Que mes lecteurs me pardonnent si, ce matin encore, je fais référence à FENG YOULAN, décidément un penseur hors du commun. Si je le fais c'est pour éclairer le billet d'hier et celui de tout à l'heure, le second de la journée. Souvenez-vous ! Jean CLAIR disait hier et nous disait, que "la volonté de culture a cessé d'être un mouvement transcendant".
Or, dans son Nouveau Traité sur l'Homme, FENG YOULAN explique, avec une force et une limpidité que devraient lui envier tous les pédants qui encombrent nos médias, qu'il existe divers degrés de compréhension consciente de l'Univers et de la vie humaine. Il est amené à distinguer ce qu'il appelle des "milieux d'existence", et indique que si chaque être humain a son milieu existentiel propre, il est cependant possible d'en distinguer quatre (avec toutes les gradations possibles entre les uns et les autres, qui justement viennent colorer le milieu de chacun de nous d'une nuance propre) : le milieu naturel, le milieu utilitaire, le milieu moral et le milieu transcendant.
Dans le milieu naturel, l'homme n'a qu'une faible compréhension et une faible conscience de soi, et il ne cherche pas à élucider ou à examiner. FENG YOULAN indique que ce ne sont pas seulement les hommes primitifs qui baignent dans ce milieu d'existence, mais nombre d'hommes contemporains des sociétés industrialisés. Et il a ce mot terrible (qui éclaire l'interview de Jean CLAIR) : "Parmi les chercheurs et les artistes doués d'une grande créativité, comme parmi les Bienfaiteurs de la société [...], beaucoup font en fait 'ce qu'ils ne peuvent pas se dispenser de faire et évitent de faire ce qu'ils ne peuvent qu'éviter de faire' et 'ne comprennent pas pourquoi il en est ainsi'. Le milieu existentiel de ces personnes est aussi le milieu naturel".
Le milieu utilitaire est celui de l'homme intéressé. L'activité de ceux qui vivent dans ce milieu est tout entière tournée vers leur intérêt propre, comme l'est du reste l'activité de tous les animaux. L'homme de ce milieu a une "compréhension consciente claire de soi-même et de son intérêt. Il comprend en quoi consiste sa conduite et a conscience d'avoir une telle conduite [...] Au moment où il poursuit ces genres de conduite, il comprend en quoi elles consistent, et aussi a conscience que ce sont bien les siennes."
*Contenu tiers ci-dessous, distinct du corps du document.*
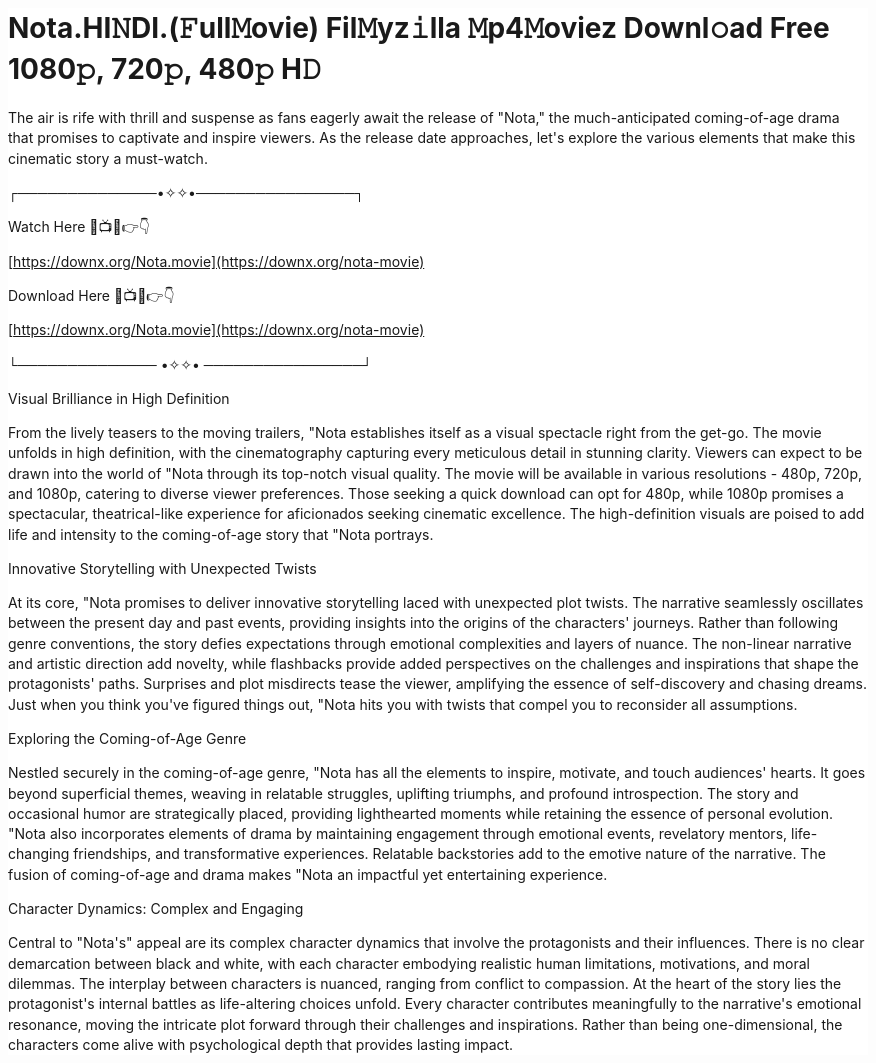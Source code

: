# Nota.HI𝙽DI.(𝙵ull𝙼ovie) Fil𝙼yz𝚒lla 𝙼p4𝙼oviez Downl𝚘ad Free 1080𝚙, 720𝚙, 480𝚙 H𝙳



The air is rife with thrill and suspense as fans eagerly await the release of "Nota," the much-anticipated coming-of-age drama that promises to captivate and inspire viewers. As the release date approaches, let's explore the various elements that make this cinematic story a must-watch.

┌──────────────•✧✧•────────────────┐

Watch Here 🔴📺📱👉👇

[https://downx.org/Nota.movie](https://downx.org/nota-movie)

Download Here 🔴📺📱👉👇

[https://downx.org/Nota.movie](https://downx.org/nota-movie)

└────────────── •✧✧• ────────────────┘

Visual Brilliance in High Definition

From the lively teasers to the moving trailers, "Nota establishes itself as a visual spectacle right from the get-go. The movie unfolds in high definition, with the cinematography capturing every meticulous detail in stunning clarity. Viewers can expect to be drawn into the world of "Nota through its top-notch visual quality. The movie will be available in various resolutions - 480p, 720p, and 1080p, catering to diverse viewer preferences. Those seeking a quick download can opt for 480p, while 1080p promises a spectacular, theatrical-like experience for aficionados seeking cinematic excellence. The high-definition visuals are poised to add life and intensity to the coming-of-age story that "Nota portrays.

Innovative Storytelling with Unexpected Twists

At its core, "Nota promises to deliver innovative storytelling laced with unexpected plot twists. The narrative seamlessly oscillates between the present day and past events, providing insights into the origins of the characters' journeys. Rather than following genre conventions, the story defies expectations through emotional complexities and layers of nuance. The non-linear narrative and artistic direction add novelty, while flashbacks provide added perspectives on the challenges and inspirations that shape the protagonists' paths. Surprises and plot misdirects tease the viewer, amplifying the essence of self-discovery and chasing dreams. Just when you think you've figured things out, "Nota hits you with twists that compel you to reconsider all assumptions.

Exploring the Coming-of-Age Genre

Nestled securely in the coming-of-age genre, "Nota has all the elements to inspire, motivate, and touch audiences' hearts. It goes beyond superficial themes, weaving in relatable struggles, uplifting triumphs, and profound introspection. The story and occasional humor are strategically placed, providing lighthearted moments while retaining the essence of personal evolution. "Nota also incorporates elements of drama by maintaining engagement through emotional events, revelatory mentors, life-changing friendships, and transformative experiences. Relatable backstories add to the emotive nature of the narrative. The fusion of coming-of-age and drama makes "Nota an impactful yet entertaining experience.

Character Dynamics: Complex and Engaging

Central to "Nota's" appeal are its complex character dynamics that involve the protagonists and their influences. There is no clear demarcation between black and white, with each character embodying realistic human limitations, motivations, and moral dilemmas. The interplay between characters is nuanced, ranging from conflict to compassion. At the heart of the story lies the protagonist's internal battles as life-altering choices unfold. Every character contributes meaningfully to the narrative's emotional resonance, moving the intricate plot forward through their challenges and inspirations. Rather than being one-dimensional, the characters come alive with psychological depth that provides lasting impact.
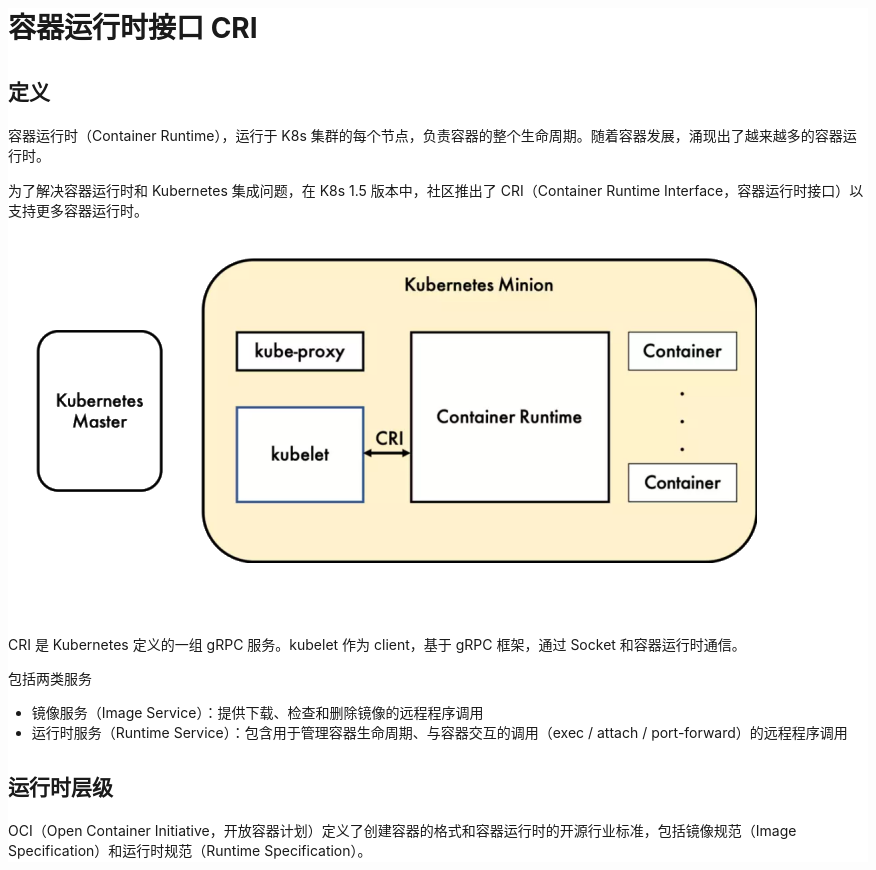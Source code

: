 



# 容器运行时接口 CRI

## 定义

容器运行时（Container Runtime），运行于 K8s 集群的每个节点，负责容器的整个生命周期。随着容器发展，涌现出了越来越多的容器运行时。  

为了解决容器运行时和 Kubernetes 集成问题，在 K8s 1.5 版本中，社区推出了 CRI（Container Runtime Interface，容器运行时接口）以支持更多容器运行时。  

![](/upload/CRI_define.png)



CRI 是 Kubernetes 定义的一组 gRPC 服务。kubelet 作为 client，基于 gRPC 框架，通过 Socket 和容器运行时通信。  

包括两类服务

* 镜像服务（Image Service）：提供下载、检查和删除镜像的远程程序调用
* 运行时服务（Runtime Service）：包含用于管理容器生命周期、与容器交互的调用（exec / attach / port-forward）的远程程序调用



## 运行时层级

OCI（Open Container Initiative，开放容器计划）定义了创建容器的格式和容器运行时的开源行业标准，包括镜像规范（Image Specification）和运行时规范（Runtime Specification）。  




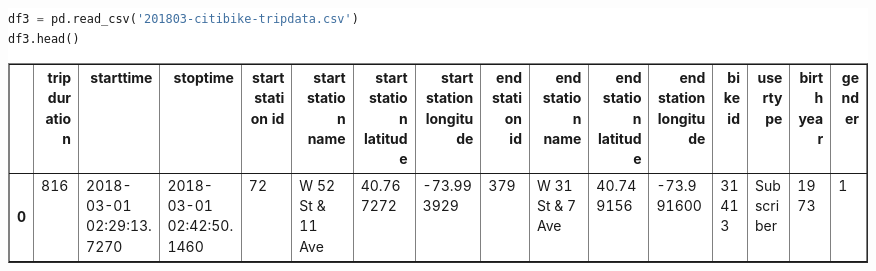 </table>
</div>




```python
df3 = pd.read_csv('201803-citibike-tripdata.csv')
df3.head()
```




<div>
<style scoped>
    .dataframe tbody tr th:only-of-type {
        vertical-align: middle;
    }

    .dataframe tbody tr th {
        vertical-align: top;
    }

    .dataframe thead th {
        text-align: right;
    }
</style>
<table border="1" class="dataframe">
  <thead>
    <tr style="text-align: right;">
      <th></th>
      <th>tripduration</th>
      <th>starttime</th>
      <th>stoptime</th>
      <th>start station id</th>
      <th>start station name</th>
      <th>start station latitude</th>
      <th>start station longitude</th>
      <th>end station id</th>
      <th>end station name</th>
      <th>end station latitude</th>
      <th>end station longitude</th>
      <th>bikeid</th>
      <th>usertype</th>
      <th>birth year</th>
      <th>gender</th>
    </tr>
  </thead>
  <tbody>
    <tr>
      <th>0</th>
      <td>816</td>
      <td>2018-03-01 02:29:13.7270</td>
      <td>2018-03-01 02:42:50.1460</td>
      <td>72</td>
      <td>W 52 St &amp; 11 Ave</td>
      <td>40.767272</td>
      <td>-73.993929</td>
      <td>379</td>
      <td>W 31 St &amp; 7 Ave</td>
      <td>40.749156</td>
      <td>-73.991600</td>
      <td>31413</td>
      <td>Subscriber</td>
      <td>1973</td>
      <td>1</td>
    </tr>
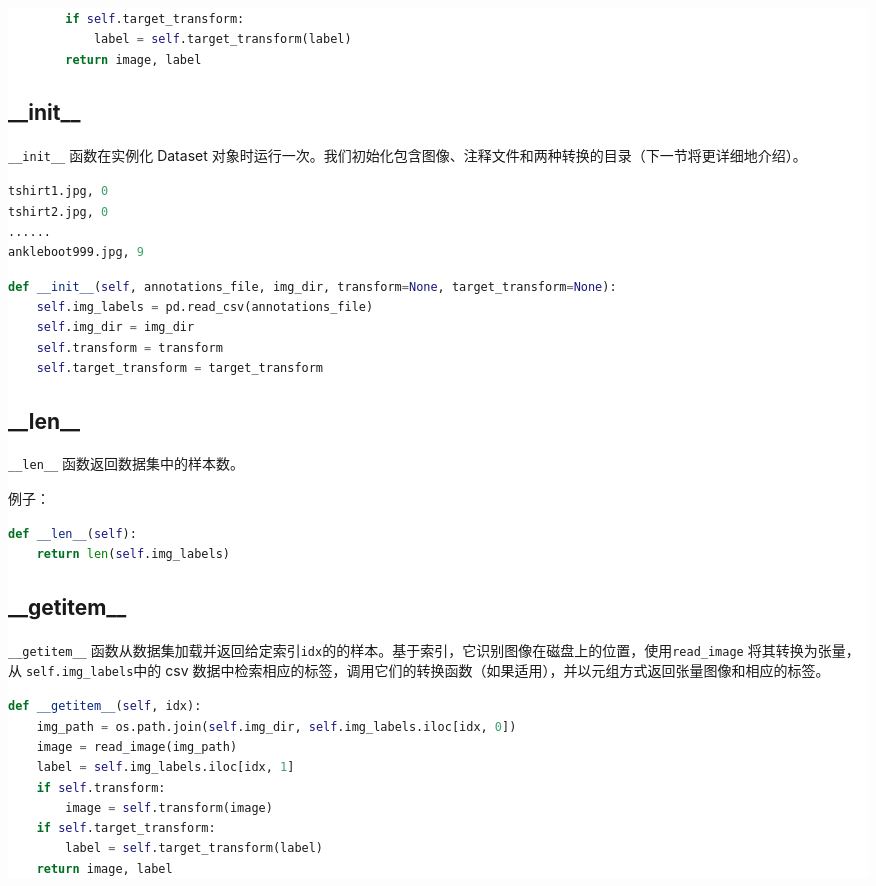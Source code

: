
 ```python
        if self.target_transform:
            label = self.target_transform(label)
        return image, label
```



## \_\_init__

`__init__` 函数在实例化 Dataset 对象时运行一次。我们初始化包含图像、注释文件和两种转换的目录（下一节将更详细地介绍）。

```python
tshirt1.jpg, 0
tshirt2.jpg, 0
......
ankleboot999.jpg, 9
```

```python
def __init__(self, annotations_file, img_dir, transform=None, target_transform=None):
    self.img_labels = pd.read_csv(annotations_file)
    self.img_dir = img_dir
    self.transform = transform
    self.target_transform = target_transform
```



## \_\_len__

`__len__` 函数返回数据集中的样本数。

例子：

```python
def __len__(self):
    return len(self.img_labels)
```



## \_\_getitem__

`__getitem__` 函数从数据集加载并返回给定索引`idx`的的样本。基于索引，它识别图像在磁盘上的位置，使用`read_image` 将其转换为张量，从 `self.img_labels`中的 csv 数据中检索相应的标签，调用它们的转换函数（如果适用），并以元组方式返回张量图像和相应的标签。

```python
def __getitem__(self, idx):
    img_path = os.path.join(self.img_dir, self.img_labels.iloc[idx, 0])
    image = read_image(img_path)
    label = self.img_labels.iloc[idx, 1]
    if self.transform:
        image = self.transform(image)
    if self.target_transform:
        label = self.target_transform(label)
    return image, label
```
Dans le milieu moral, la conduite de l'homme est désintéressée. Désintéressement et intérêt propre sont à la fois opposés et complémentaires. Et FENG YOULAN montre qu'une conduite qui cherche l'intérêt de la société est une conduite désintéressée. Et il ajoute : "Dans ce milieu-ci, l'homme fait preuve d'une compréhension consciente de ce qu'est la nature humaine. Par certains côtés, les institutions sociales avec leurs régulations morales et politiques sont en général des contraintes pour l'individu. Aux yeux [des hommes qui vivent] dans le milieu utilitaire, la société et l'individu sont antagonistes ; pour l'individu, la société est un mal nécessaire : clairement, la société opprime l'individu, mais l'individu ne peut s'en passer s'il veut préserver sa propre existence." Et il conclut : "Dans le milieu moral, quand même on prend, le but est encore de donner".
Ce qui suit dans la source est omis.